The records follow. Filter them to the lines that hold "there".

*** Block opens ***

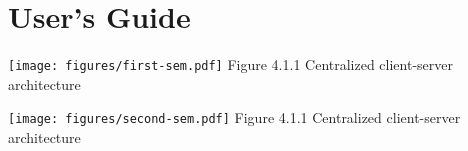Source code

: \chapter{User's Guide}

\begin{center}
    \texttt{[image: figures/first-sem.pdf]}
    Figure 4.1.1 Centralized client-server architecture
\end{center}

\begin{center}
    \texttt{[image: figures/second-sem.pdf]}
    Figure 4.1.1 Centralized client-server architecture
\end{center}

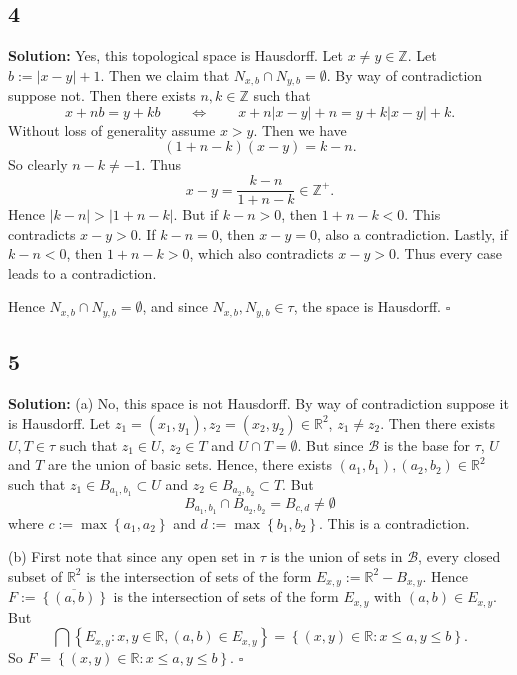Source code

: \documentclass[12pt]{article}
\newcounter{ProofCounter}
\newenvironment{Solution}{\stepcounter{ProofCounter}\textbf{Solution:}}{\hfill$\square$}
\begin{document}
\newpage
\subsection*{4}
\begin{Solution}
  Yes, this topological space is Hausdorff. Let $x \neq y \in \mathbb{Z}$. Let $b := |x-y| + 1$. Then we claim that $N_{x,b} \cap N_{y,b} =
  \emptyset$. By way of contradiction suppose not. Then there exists $n,k \in \mathbb{Z}$ such that
  \[
    x + nb = y + kb \qquad \Leftrightarrow \qquad x + n|x-y| + n = y + k|x-y| + k.
  \]
  Without loss of generality assume $x > y$. Then we have 
  \[
    (1 + n-k)(x-y) = k - n.
  \]
  So clearly $n - k \neq -1$. Thus 
  \[
    x - y = \frac{k-n}{1 + n-k} \in \mathbb{Z}^+.
  \]
  Hence $|k-n| > |1 + n-k|$. But if $k - n > 0$, then $1 + n-k < 0$. This contradicts $x - y > 0$. If $k - n = 0$, then $x - y = 0$, also a
  contradiction. Lastly, if $k - n < 0$, then $1 + n - k > 0$, which also contradicts $x - y > 0$.
  Thus every case leads to a contradiction.

  Hence $N_{x,b} \cap N_{y,b} = \emptyset$, and since $N_{x,b}, N_{y,b} \in \tau$, the space is Hausdorff.
\end{Solution}


\subsection*{5}
\begin{Solution}
  (a) No, this space is not Hausdorff. By way of contradiction suppose it is Hausdorff. Let $z_1 = (x_1, y_1), z_2 = (x_2, y_2) \in \mathbb{R}^2$,
  $z_1 \neq z_2$. Then there exists $U, T \in \tau$ such that $z_1 \in U$, $z_2 \in T$ and $U \cap T = \emptyset$.
  But since $\mathcal{B}$ is the base for $\tau$, $U$ and $T$ are the union of basic sets. Hence, there exists 
  $(a_1, b_1), (a_2, b_2) \in \mathbb{R}^2$ such that $z_1 \in B_{a_1,b_1} \subset U$ and $z_2 \in B_{a_2,b_2}\subset T$. But
  \[
    B_{a_1,b_1} \cap B_{a_2,b_2} = B_{c,d} \neq \emptyset
  \]
  where $c := \max\left\{ a_1,a_2 \right\}$ and $d := \max\left\{ b_1,b_2 \right\}$. This is a contradiction.

  (b) First note that since any open set in $\tau$ is the union of sets in $\mathcal{B}$, every closed subset of $\mathbb{R}^2$ is the intersection of
  sets of the form $E_{x,y} := \mathbb{R}^2 - B_{x,y}$. Hence $F := \overline{\left\{ (a,b) \right\}}$ is the intersection of sets of the form
  $E_{x,y}$ with $(a,b) \in E_{x,y}$. But 
  \[
    \bigcap \left\{ E_{x,y} : x,y \in \mathbb{R}, (a,b) \in E_{x,y} \right\} = \left\{ (x,y) \in \mathbb{R} : x \leq a, y \leq b \right\}.
  \]
  So $F = \left\{ (x,y) \in \mathbb{R} : x \leq a, y \leq b \right\}$.
\end{Solution}
\end{document}
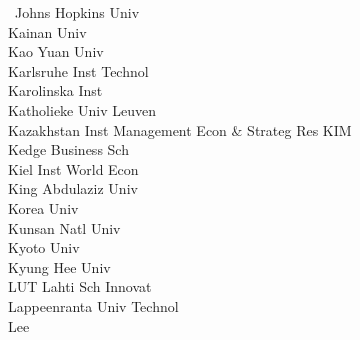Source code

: \documentclass[a4paper]{article}
\begin{document}
\begin{multicols*}{2}
\begin{footnotesize}
\ Johns Hopkins Univ \\ Kainan Univ \\ Kao Yuan Univ \\ Karlsruhe Inst Technol \\ Karolinska Inst \\ Katholieke Univ Leuven \\ Kazakhstan Inst Management Econ \& Strateg Res KIM \\ Kedge Business Sch \\ Kiel Inst World Econ \\ King Abdulaziz Univ \\ Korea Univ \\ Kunsan Natl Univ \\ Kyoto Univ \\ Kyung Hee Univ \\ LUT Lahti Sch Innovat \\ Lappeenranta Univ Technol \\ Lee
\end{footnotesize}
\end{multicols*}
\end{document}
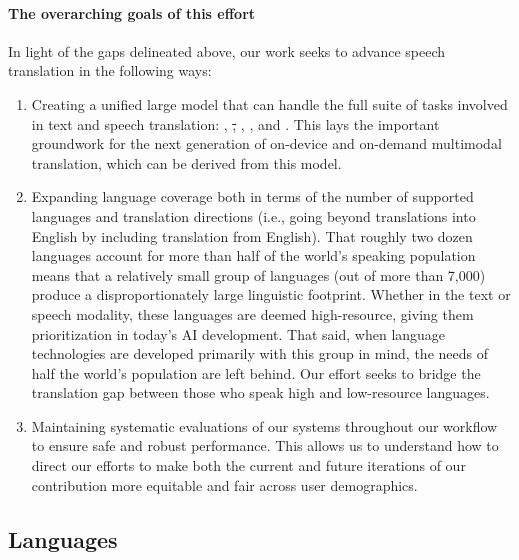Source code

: \paragraph{The overarching goals of this effort}
In light of the gaps delineated above, our work seeks to advance speech translation in the following ways:
\begin{enumerate}
    \item Creating a unified large model that can handle the full suite of tasks involved in text and speech translation: \sst, \st, \ttst, \mt, and \asr. This lays the important groundwork for the next generation of on-device and on-demand multimodal translation, which can be derived from this model.
    \item Expanding language coverage both in terms of the number of supported languages and translation directions (i.e., going beyond translations into English by including translation from English). That roughly two dozen languages account for more than half of the world's speaking population means that a relatively small group of languages (out of more than 7,000) produce a disproportionately large linguistic footprint. Whether in the text or speech modality, these languages are deemed high-resource, giving them prioritization in today's AI development. That said, when language technologies are developed primarily with this group in mind, the needs of half the world's population are left behind. Our effort seeks to bridge the translation gap between those who speak high and low-resource languages.
    \item Maintaining systematic evaluations of our systems throughout our workflow to ensure safe and robust performance. This allows us to understand how to direct our efforts to make both the current and future iterations of our contribution more equitable and fair across user demographics. %
\end{enumerate}




\subsection{Languages}



\FloatBarrier
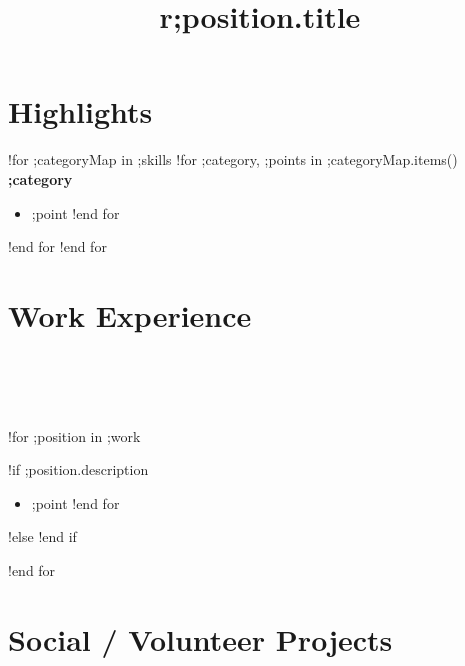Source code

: \documentclass[margin,line]{res}
\begin{document}
\begin{sloppypar} %

\address{;contact.url\hspace{1cm};contact.phone\hspace{1cm};contact.email}

\begin{resume}

\section{Highlights}
!for ;categoryMap in ;skills
    !for ;category, ;points in ;categoryMap.items()
        {\bf ;category}
        \begin{itemize}
        !for ;point in ;points
            \item ;point
        !end for
        \end{itemize}
    !end for
!end for


\section {Work Experience}

\begin{format}
  \title{r}\\
  \\
  \body\\
\end{format}

!for ;position in ;work
    \title{;position.title}
    \begin{position}
        \vspace{-.3cm}
        !if ;position.description
            \begin{itemize}
            !for ;point in ;position.description
                \item ;point
            !end for
            \end{itemize}
        !else
            \vspace{-.2cm}
        !end if
    \end{position}
!end for

\section {Social / Volunteer Projects}


\end{resume}
\end{sloppypar}
\end{document}
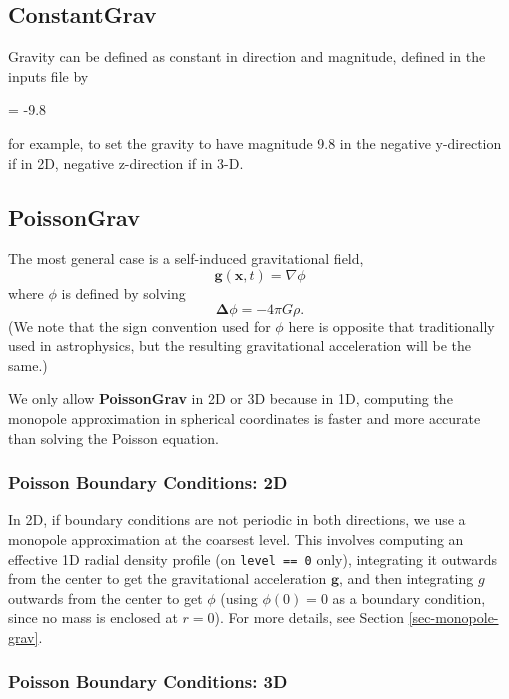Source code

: \subsection{ConstantGrav}

Gravity can be defined as constant in direction and magnitude, 
defined in the inputs file by 

 = -9.8

for example, to set the gravity to have magnitude 9.8 in the 
negative y-direction if in 2D, negative z-direction if in 3-D.

\subsection{PoissonGrav}

The most general case is a self-induced gravitational field, 
\begin{equation}
\mathbf{g}(\mathbf{x},t) = \nabla \phi 
\end{equation}
where $\phi$ is defined by solving
\begin{equation}
\mathbf{\Delta} \phi = -4 \pi G \rho .\label{eq:Self Gravity}
\end{equation}
(We note that the sign convention used for $\phi$ here is opposite
that traditionally used in astrophysics, but the resulting
gravitational acceleration will be the same.)

We only allow {\bf PoissonGrav} in 2D or 3D because in 1D, computing the monopole 
approximation in spherical coordinates is faster and more accurate than solving
the Poisson equation.

\subsubsection{Poisson Boundary Conditions: 2D}

In 2D, if boundary conditions are not periodic in both directions, we use a 
monopole approximation at the coarsest level. This involves computing an effective
1D radial density profile (on \texttt{level == 0} only), integrating it outwards
from the center to get the gravitational acceleration $\mathbf{g}$, and then integrating
$g$ outwards from the center to get $\phi$ (using $\phi(0) = 0$ as a boundary condition,
since no mass is enclosed at $r = 0$). For more details, see Section \ref{sec-monopole-grav}.

\subsubsection{Poisson Boundary Conditions: 3D}\label{sec-poisson-3d-bcs}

*** Block closes ***

Task output:
  \emptyset$. By way of contradiction suppose not. Then there exists $n,k \in \mathbb{Z}$ such that
  $z_1 \neq z_2$. Then there exists $U, T \in \tau$ such that $z_1 \in U$, $z_2 \in T$ and $U \cap T = \emptyset$.
  But since $\mathcal{B}$ is the base for $\tau$, $U$ and $T$ are the union of basic sets. Hence, there exists 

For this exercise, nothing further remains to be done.